A major drawback is that TPA must be given as a continuous 90-minute infusion.

Researchers say the two new drugs are equally potent clot dissolvers, and they can be given as quick single injections.

Experts say the new drugs are likely to mean that heart attack victims can be treated faster, perhaps even before they reach the hospital, and this may save more lives.

Results of major studies with the two drugs were presented Tuesday in New Orleans at a meeting of the American College of Cardiology.

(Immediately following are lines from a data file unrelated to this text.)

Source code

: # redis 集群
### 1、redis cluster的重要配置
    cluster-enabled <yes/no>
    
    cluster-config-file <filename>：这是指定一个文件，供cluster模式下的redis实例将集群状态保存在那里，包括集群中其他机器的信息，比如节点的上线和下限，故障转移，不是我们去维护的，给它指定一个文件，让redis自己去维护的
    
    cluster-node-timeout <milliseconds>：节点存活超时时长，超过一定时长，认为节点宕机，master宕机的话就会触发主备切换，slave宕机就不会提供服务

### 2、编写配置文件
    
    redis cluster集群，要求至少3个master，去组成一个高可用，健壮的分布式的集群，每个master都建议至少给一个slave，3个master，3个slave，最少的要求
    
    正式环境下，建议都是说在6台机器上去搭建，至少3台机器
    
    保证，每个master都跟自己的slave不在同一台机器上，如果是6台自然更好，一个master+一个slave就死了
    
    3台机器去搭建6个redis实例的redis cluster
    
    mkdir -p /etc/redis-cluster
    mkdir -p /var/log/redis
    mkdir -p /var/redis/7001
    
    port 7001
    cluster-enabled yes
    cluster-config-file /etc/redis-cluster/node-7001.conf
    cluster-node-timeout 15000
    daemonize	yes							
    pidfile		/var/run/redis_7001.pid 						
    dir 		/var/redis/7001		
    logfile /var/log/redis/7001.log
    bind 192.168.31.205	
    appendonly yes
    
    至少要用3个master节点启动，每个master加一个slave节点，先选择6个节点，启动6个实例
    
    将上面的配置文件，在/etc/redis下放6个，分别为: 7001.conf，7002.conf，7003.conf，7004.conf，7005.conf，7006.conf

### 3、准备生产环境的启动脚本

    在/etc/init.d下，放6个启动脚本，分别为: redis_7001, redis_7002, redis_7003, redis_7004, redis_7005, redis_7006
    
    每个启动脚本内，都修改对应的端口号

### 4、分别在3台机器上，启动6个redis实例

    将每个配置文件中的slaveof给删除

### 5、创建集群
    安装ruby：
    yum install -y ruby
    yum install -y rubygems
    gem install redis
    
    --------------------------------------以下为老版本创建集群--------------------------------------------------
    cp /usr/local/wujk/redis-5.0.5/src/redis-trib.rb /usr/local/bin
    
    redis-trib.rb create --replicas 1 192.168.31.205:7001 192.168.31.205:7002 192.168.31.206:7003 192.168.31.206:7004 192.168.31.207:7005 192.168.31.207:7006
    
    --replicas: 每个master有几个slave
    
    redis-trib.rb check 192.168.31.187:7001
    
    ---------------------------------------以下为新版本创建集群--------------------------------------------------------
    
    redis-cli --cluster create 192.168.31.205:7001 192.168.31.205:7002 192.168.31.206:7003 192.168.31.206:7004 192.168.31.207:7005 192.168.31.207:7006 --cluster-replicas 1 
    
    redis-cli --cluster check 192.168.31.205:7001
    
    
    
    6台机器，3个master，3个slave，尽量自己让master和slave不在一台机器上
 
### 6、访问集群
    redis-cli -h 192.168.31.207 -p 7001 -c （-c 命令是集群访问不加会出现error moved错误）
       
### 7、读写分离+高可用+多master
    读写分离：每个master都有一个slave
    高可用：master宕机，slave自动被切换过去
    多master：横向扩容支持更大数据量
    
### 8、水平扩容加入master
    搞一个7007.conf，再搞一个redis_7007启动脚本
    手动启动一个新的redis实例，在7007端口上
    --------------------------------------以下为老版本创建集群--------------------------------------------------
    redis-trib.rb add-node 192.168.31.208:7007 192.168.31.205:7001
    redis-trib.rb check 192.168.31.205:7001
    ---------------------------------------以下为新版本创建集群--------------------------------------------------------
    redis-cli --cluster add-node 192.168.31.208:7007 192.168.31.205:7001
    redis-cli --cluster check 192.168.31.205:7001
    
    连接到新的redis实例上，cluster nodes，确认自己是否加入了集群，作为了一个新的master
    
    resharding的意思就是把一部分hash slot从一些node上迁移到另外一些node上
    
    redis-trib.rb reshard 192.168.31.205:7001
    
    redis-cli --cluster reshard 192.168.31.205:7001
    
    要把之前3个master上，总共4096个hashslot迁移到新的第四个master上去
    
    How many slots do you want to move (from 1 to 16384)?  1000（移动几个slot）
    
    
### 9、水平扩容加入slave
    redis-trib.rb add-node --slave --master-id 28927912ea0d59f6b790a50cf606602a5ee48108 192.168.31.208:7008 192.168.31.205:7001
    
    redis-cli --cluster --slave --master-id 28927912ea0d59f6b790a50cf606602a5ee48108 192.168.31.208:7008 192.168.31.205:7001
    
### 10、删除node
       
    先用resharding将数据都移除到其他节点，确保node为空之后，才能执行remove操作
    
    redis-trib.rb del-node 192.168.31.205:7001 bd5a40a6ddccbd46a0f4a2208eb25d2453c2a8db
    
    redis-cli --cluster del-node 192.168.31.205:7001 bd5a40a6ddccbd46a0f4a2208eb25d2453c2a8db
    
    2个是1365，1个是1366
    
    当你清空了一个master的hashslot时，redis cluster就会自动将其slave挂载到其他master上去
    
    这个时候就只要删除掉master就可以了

The drugs are lanoteplase, developed by Bristol-Myers Squibb Co., and tenecteplase, developed by Genentech and Boehringer Ingelheim. In the studies, both drugs were compared against TPA but not against each other.

``We are all anxious to move beyond TPA,″ said Dr. Robert Califf of Duke University, who was not involved in the studies.

Tenecteplase was tested on 16,950 patients in 29 countries. Deaths after one month were an identical 6.2 percent in patients getting tenecteplase or TPA.

Lanoteplase was tested on 15,078 patients in 35 countries. After 30 days, 6.8 percent getting lanoteplase had died, compared with 6.6 percent getting TPA. This difference was not statistically meaningful.

``We think more patients will be treated more effectively with a simpler treatment,″ said Dr. Paul Armstrong of the University of Alberta, one of the tenecteplase researchers.

Neither new drug is available yet for routine use. Both studies were designed to persuade the Food and Drug Administration to approve the medicines.

TPA costs about $2,200 per patient. The companies have not announced how much they will charge for the new drugs.

TPA, short for tissue plasminogen activator, is a genetically engineered version of a natural clot-dissolving protein. The two new drugs are slightly modified versions of the same protein.